Anders dan de officier van justitie acht de rechtbank ten aanzien van feit 2 alleen de bevraging van Naam 3, Naam 1 en Naam 4 bewezen. De rechtbank is van oordeel dat op basis van het dossier onvoldoende is komen vast te staan dat de andere bevragingen niet werkgerelateerd waren.

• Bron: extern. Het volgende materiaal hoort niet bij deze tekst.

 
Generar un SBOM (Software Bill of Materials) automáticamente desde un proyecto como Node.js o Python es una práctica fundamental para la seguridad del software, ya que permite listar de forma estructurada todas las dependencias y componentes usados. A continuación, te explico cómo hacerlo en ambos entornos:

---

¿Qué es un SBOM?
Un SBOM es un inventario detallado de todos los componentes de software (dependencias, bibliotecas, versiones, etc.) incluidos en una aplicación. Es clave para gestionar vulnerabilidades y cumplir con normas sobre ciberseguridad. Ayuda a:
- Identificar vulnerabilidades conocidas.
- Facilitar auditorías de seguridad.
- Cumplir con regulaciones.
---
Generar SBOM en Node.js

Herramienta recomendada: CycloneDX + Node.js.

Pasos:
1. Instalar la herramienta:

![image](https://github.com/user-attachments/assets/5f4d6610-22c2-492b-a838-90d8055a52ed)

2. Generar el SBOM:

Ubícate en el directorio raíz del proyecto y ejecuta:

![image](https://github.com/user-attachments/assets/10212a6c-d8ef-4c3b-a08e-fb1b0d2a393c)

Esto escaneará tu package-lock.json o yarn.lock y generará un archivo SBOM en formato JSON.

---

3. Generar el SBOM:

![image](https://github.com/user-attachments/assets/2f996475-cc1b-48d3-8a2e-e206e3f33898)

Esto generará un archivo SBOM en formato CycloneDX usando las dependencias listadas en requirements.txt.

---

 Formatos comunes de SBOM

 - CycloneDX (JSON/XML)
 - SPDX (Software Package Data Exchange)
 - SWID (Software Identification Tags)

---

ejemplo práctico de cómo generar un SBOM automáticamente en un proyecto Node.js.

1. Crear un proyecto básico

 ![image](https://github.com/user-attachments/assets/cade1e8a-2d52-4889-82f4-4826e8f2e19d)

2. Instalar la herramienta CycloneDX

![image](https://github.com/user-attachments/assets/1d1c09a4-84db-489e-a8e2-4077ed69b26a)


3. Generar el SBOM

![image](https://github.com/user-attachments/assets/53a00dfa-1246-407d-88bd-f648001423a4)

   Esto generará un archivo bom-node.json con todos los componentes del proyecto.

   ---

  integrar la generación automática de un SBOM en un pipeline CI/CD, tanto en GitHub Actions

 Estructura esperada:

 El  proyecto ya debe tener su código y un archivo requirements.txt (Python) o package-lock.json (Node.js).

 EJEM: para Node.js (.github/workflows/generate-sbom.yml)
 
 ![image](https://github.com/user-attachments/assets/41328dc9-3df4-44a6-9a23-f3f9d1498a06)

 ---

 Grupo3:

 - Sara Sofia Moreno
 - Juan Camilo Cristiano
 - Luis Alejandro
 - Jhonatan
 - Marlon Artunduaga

De rechtbank ziet feit 1 als een voortgezette handeling van feit 2 voor wat betreft de bevraging van Naam 3 en Naam 1, omdat het ambtsgeheim is geschonden nadat door middel van computervredebreuk niet werkgerelateerde bevragingen zijn gedaan. De rechtbank zal hiermee bij de afdoening van deze zaak rekening houden.

Bewezenverklaring

  • Feit 2: computervredebreuk, meermalen gepleegd;

  • Feit 1: enig geheim waarvan zij weet of redelijkerwijs moet vermoeden dat zij uit hoofde van ambt verplicht is het te bewaren, opzettelijk schenden, meermalen gepleegd.

Strafoplegging

Veroordeling van de verdachte tot een taakstraf voor de duur van 150 uren, met aftrek van het voorarrest, en een geheel voorwaardelijke gevangenisstraf voor de duur van 2 maanden.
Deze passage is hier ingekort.